Amy Larocca on Marc Jacobs: Like Something From a Storybook

Models present outfits during the Marc Jacobs show February 13, 2012 at Mercedes Benz Fashion Week in New York. AFP PHOTO/Stan HONDA (Photo credit should read STAN HONDA/AFP/Getty Images)
Models present outfits during the Marc Jacobs show February 13, 2012 at Mercedes Benz Fashion Week in New York. AFP PHOTO/Stan HONDA (Photo credit should read STAN HONDA/AFP/Getty Images) Photo: STAN HONDA/2012 AFP

The first game to play in the minutes and then hours after a Marc Jacobs show is to unpack the references. So far we’ve heard: Amelia Bedelia, Yohji Yamamoto, Charles Dickens, Alice in Wonderland, Dr. Seuss….  And it’s not even eleven o’clock. By the morning there will, undoubtedly, be even more ideas floating around in the fash-o-sphere. Marc Jacobs is (still) the most exciting game in town. The fun starts with the set, which is bigger and bolder and more exciting than anything else we’ve got in New York. (As one person said upon walking into the 26th Street Armory, “it’s like our own Chanel.”) Tonight’s set was a collaboration between Jacobs and the artist Rachel Feinstein and it was part under-the-sea, part snow-scape, yet another example of Jacobs’ master ability to mix references and ideas. Sometimes—as in the case of a fuchsia knee length dress—they dazzled. Other times, they were conspicuously dull—thick knits in dour colors. The clothes were big. They were made of heavy brocades in exaggerated silhouettes. They were beautiful and a little bit strange and very much like something out of a storybook. 
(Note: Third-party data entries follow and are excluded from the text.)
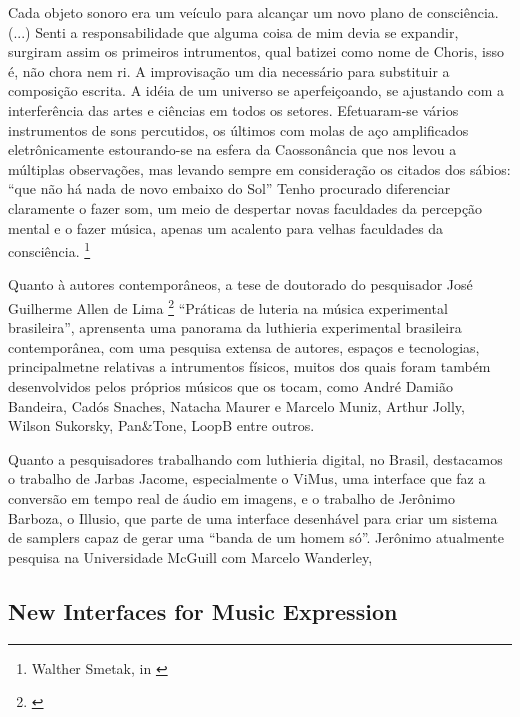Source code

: \begin{citacao}
Cada objeto sonoro era um veículo para alcançar um novo plano de consciência. (...) Senti a responsabilidade que alguma coisa de mim devia se expandir, surgiram assim os primeiros intrumentos, qual batizei como nome de Choris, isso é, não chora nem ri. A improvisação um dia necessário para substituir a composição escrita. A idéia de um universo se aperfeiçoando, se ajustando com a interferência das artes e ciências em todos os setores. Efetuaram-se vários instrumentos de sons percutidos, os últimos com molas de aço amplificados eletrônicamente estourando-se na esfera da Caossonância que nos levou a múltiplas observações, mas levando sempre em consideração os citados dos sábios: ``que não há nada de novo embaixo do Sol''
Tenho procurado diferenciar claramente o fazer som, um meio de despertar novas faculdades da percepção mental e o fazer música, apenas um acalento para velhas faculdades da consciência. \footnote{Walther Smetak, in \cite{JessicaSmetakPaoli2010}}
\end{citacao}

Quanto à autores contemporâneos, a tese de doutorado do pesquisador José Guilherme Allen de Lima \footnote{\cite{Lima2018}} ``Práticas de luteria na música experimental brasileira'', aprensenta uma panorama da luthieria experimental brasileira contemporânea, com uma pesquisa extensa de autores, espaços e tecnologias, principalmetne relativas a intrumentos físicos, muitos dos quais foram também desenvolvidos pelos próprios músicos que os tocam, como André Damião Bandeira, Cadós Snaches, Natacha Maurer e Marcelo Muniz, Arthur Jolly, Wilson Sukorsky, Pan\&Tone, LoopB entre outros.

Quanto a pesquisadores trabalhando com luthieria digital, no Brasil, destacamos o trabalho de Jarbas Jacome, especialmente o ViMus, uma interface que faz a conversão em tempo real de áudio em imagens, e o trabalho de Jerônimo Barboza, o Illusio, que parte de uma interface desenhável para criar um sistema de samplers capaz de gerar uma ``banda de um homem só''. Jerônimo atualmente pesquisa na Universidade McGuill com Marcelo Wanderley, 


\subsection{New Interfaces for Music Expression}





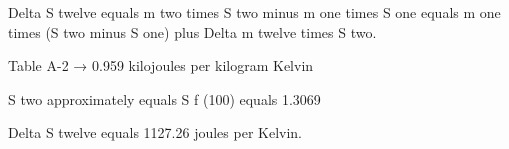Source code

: Delta S twelve equals m two times S two minus m one times S one equals m one times (S two minus S one) plus Delta m twelve times S two.  

Table A-2 → 0.959 kilojoules per kilogram Kelvin  

S two approximately equals S f (100) equals 1.3069  

Delta S twelve equals 1127.26 joules per Kelvin.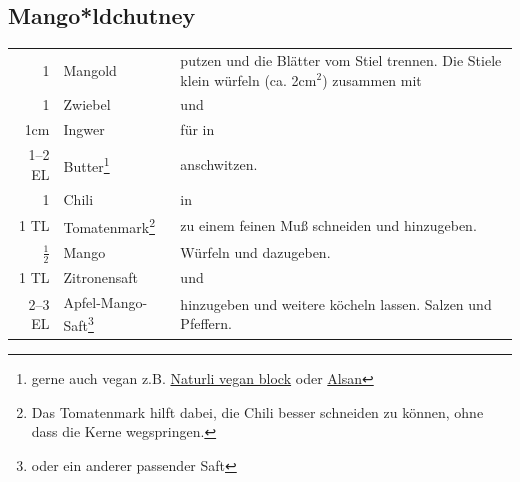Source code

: \subsection*{Mango*ldchutney}\label{subsec:chutney}
\begin{longtable}{rlL{16.2cm}}
    1               &   Mangold         &   putzen und die Blätter vom Stiel trennen.
                                            Die Stiele klein würfeln (ca. 2cm$^2$) zusammen mit \\
    1               &   Zwiebel         &   und \\
    1cm             &   Ingwer          &   für  in  \\
    1--2 EL         &   Butter\footnote{gerne auch vegan z.B. \href{https://www.bio123.de/produkt/naturli/naturli-organic-vegan-block-200g}{Naturli vegan block}
									        oder \href{https://www.alsan.de/alsan-bio/}{Alsan}}
                                        &   anschwitzen.    \\
    1               &   Chili           &   in \\
    1 TL            &   Tomatenmark\footnote{Das Tomatenmark hilft dabei, die Chili besser schneiden zu können, ohne dass die Kerne wegspringen.}
                                        &   zu einem feinen Muß schneiden und hinzugeben.   \\
    $\frac{1}{2}$   &   Mango           &   Würfeln und dazugeben.  \\
    1 TL            &   Zitronensaft    &   und \\
    2--3 EL         &   Apfel-Mango-Saft\footnote{oder ein anderer passender Saft}
                                        &   hinzugeben und weitere  köcheln lassen.
                                            Salzen und Pfeffern.    \\
\end{longtable}

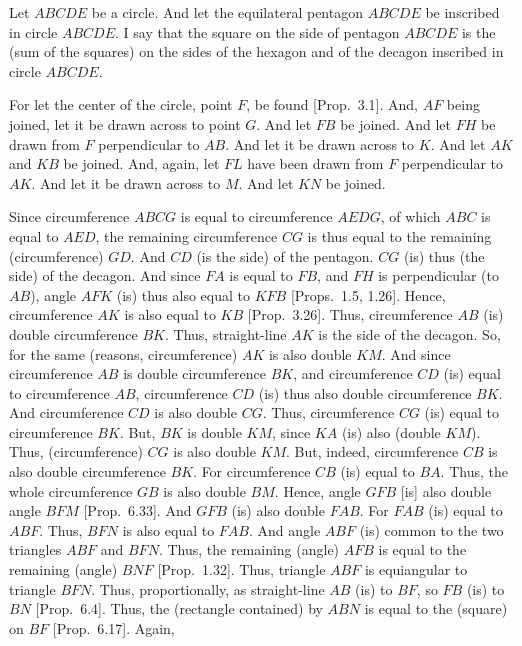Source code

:\begin{Parallel}{}{}
{\epsfysize=2.5in
\centerline{}

Let $ABCDE$ be a circle. And let the equilateral pentagon $ABCDE$
be inscribed in circle $ABCDE$. I say that the square on the
side of pentagon $ABCDE$ is the (sum of the squares) on the sides
of the hexagon and of the decagon inscribed in circle $ABCDE$. 

For let the center of the circle, point $F$, be found [Prop.~3.1]. And,
$AF$ being joined, let it be drawn across to point $G$. And
let $FB$ be joined. And let $FH$ be drawn from $F$
perpendicular to $AB$. And let it be drawn across to $K$. 
And let $AK$ and $KB$ be joined.  And, again, let $FL$ have
been drawn from $F$ perpendicular to $AK$. And let it be drawn
across to $M$. And let $KN$ be joined.

Since circumference $ABCG$ is equal to circumference $AEDG$,
of which $ABC$ is equal to $AED$, the remaining circumference
$CG$ is thus equal to the remaining (circumference) $GD$. And $CD$ (is the side) of the pentagon. 
$CG$ (is) thus (the side) of the decagon. And since  $FA$ is equal to $FB$,
and $FH$ is perpendicular (to $AB$), angle $AFK$ (is) thus also equal
to $KFB$ [Props.~1.5, 1.26]. Hence, circumference $AK$
is also equal to $KB$ [Prop.~3.26]. Thus, circumference $AB$ (is)
double circumference $BK$. Thus, straight-line $AK$ is the side of the decagon. 
So, for the same (reasons, circumference)  $AK$ is also double $KM$. And since
circumference $AB$ is double circumference $BK$, and
circumference $CD$ (is) equal to circumference $AB$, circumference
$CD$ (is) thus also double circumference $BK$. And
circumference $CD$ is also double $CG$. Thus, circumference
$CG$ (is) equal to circumference $BK$. But, $BK$
is double $KM$, since $KA$ (is) also (double $KM$). Thus,
(circumference) $CG$ is also double $KM$. But, indeed, circumference $CB$ is also
double circumference $BK$. For circumference $CB$ (is) equal to $BA$. 
Thus, the whole circumference $GB$ is also double $BM$. 
Hence, angle $GFB$ [is] also double  angle $BFM$ [Prop.~6.33].
And $GFB$ (is) also double $FAB$. For $FAB$ (is) equal to $ABF$. 
Thus, $BFN$ is also equal to $FAB$. And angle $ABF$ (is) common
to the two triangles $ABF$ and $BFN$. Thus, the
remaining (angle) $AFB$ is equal to the remaining (angle) $BNF$
[Prop.~1.32]. Thus, triangle $ABF$ is equiangular to triangle
$BFN$. Thus, proportionally, as straight-line $AB$ (is) to
$BF$, so $FB$ (is) to $BN$ [Prop.~6.4]. Thus, the (rectangle contained)
by $ABN$ is equal to the (square) on $BF$ [Prop.~6.17]. Again,
}
\end{Parallel}
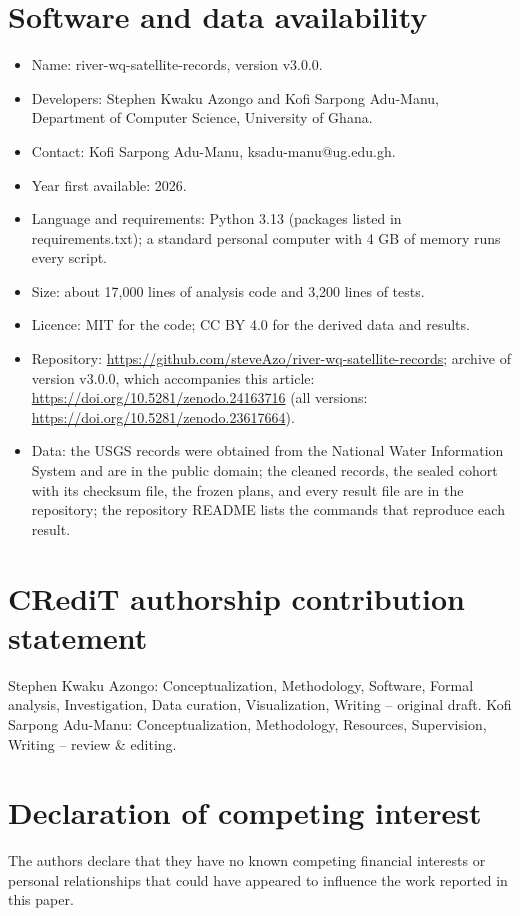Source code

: \section*{Software and data availability}
\begin{itemize}
\item Name: river-wq-satellite-records, version v3.0.0.
\item Developers: Stephen Kwaku Azongo and Kofi Sarpong Adu-Manu, Department of Computer Science, University of Ghana.
\item Contact: Kofi Sarpong Adu-Manu, ksadu-manu@ug.edu.gh.
\item Year first available: 2026.
\item Language and requirements: Python 3.13 (packages listed in requirements.txt); a standard personal computer with 4 GB of memory runs every script.
\item Size: about 17,000 lines of analysis code and 3,200 lines of tests.
\item Licence: MIT for the code; CC BY 4.0 for the derived data and results.
\item Repository: \url{https://github.com/steveAzo/river-wq-satellite-records}; archive of version v3.0.0, which accompanies this article: \url{https://doi.org/10.5281/zenodo.24163716} (all versions: \url{https://doi.org/10.5281/zenodo.23617664}).
\item Data: the USGS records were obtained from the National Water Information System and are in the public domain; the cleaned records, the sealed cohort with its checksum file, the frozen plans, and every result file are in the repository; the repository README lists the commands that reproduce each result.
\end{itemize}

\section*{CRediT authorship contribution statement}
Stephen Kwaku Azongo: Conceptualization, Methodology, Software, Formal analysis, Investigation, Data curation, Visualization, Writing -- original draft. Kofi Sarpong Adu-Manu: Conceptualization, Methodology, Resources, Supervision, Writing -- review \& editing.

\section*{Declaration of competing interest}
The authors declare that they have no known competing financial interests or personal relationships that could have appeared to influence the work reported in this paper.

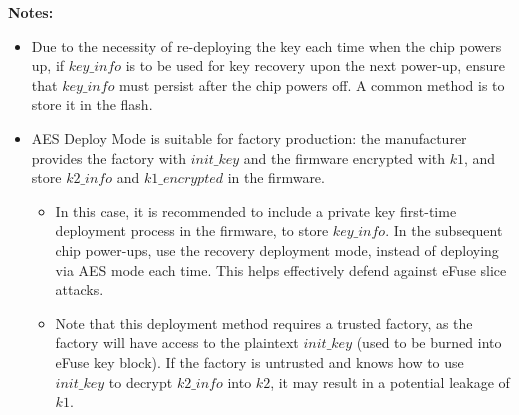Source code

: \documentclass[main\_\_EN.tex]{subfiles}
\begin{document}
\textbf{Notes:}\\
\begin{itemize}
    \item Due to the necessity of re-deploying the key each time when the chip powers up, if \hyperref[para:keyinfo]{\begin{math}key\_info\end{math}} is to be used for key recovery upon the next power-up, ensure that \hyperref[para:keyinfo]{\begin{math}key\_info\end{math}} must persist after the chip powers off. A common method is to store it in the flash.
    \item AES Deploy Mode is suitable for factory production: the manufacturer provides the factory with \begin{math}init\_key\end{math} and the firmware encrypted with \begin{math}k1\end{math}, and store \begin{math}k2\_info\end{math} and \begin{math}k1\_encrypted\end{math} in the firmware.
    \begin{itemize}
        \item In this case, it is recommended to include a private key first-time deployment process in the firmware, to store \hyperref[para:keyinfo]{\begin{math}key\_info\end{math}}. In the subsequent chip power-ups, use the recovery deployment mode, instead of deploying via AES mode each time. This helps effectively defend against eFuse slice attacks.
        \item Note that this deployment method requires a trusted factory, as the factory will have access to the plaintext \begin{math}init\_key\end{math} (used to be burned into eFuse key block). If the factory is untrusted and knows how to use \begin{math}init\_key\end{math} to decrypt \begin{math}k2\_info\end{math} into \begin{math}k2\end{math}, it may result in a potential leakage of \begin{math}k1\end{math}.

\end{itemize}
\end{itemize}
\end{document}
You never know, walking up to the steps of the Armory, what to expect from a Marc Jacobs show—and this is true to an extreme far greater than with any other designer. The ideas and the gestures are always big, and they are always fully and successfully expressed. I will look forward to hearing more about where Marc Jacobs’ head was at tonight. And in the meantime, I’m pleased to have been brought there for a few minutes at the end of a long day.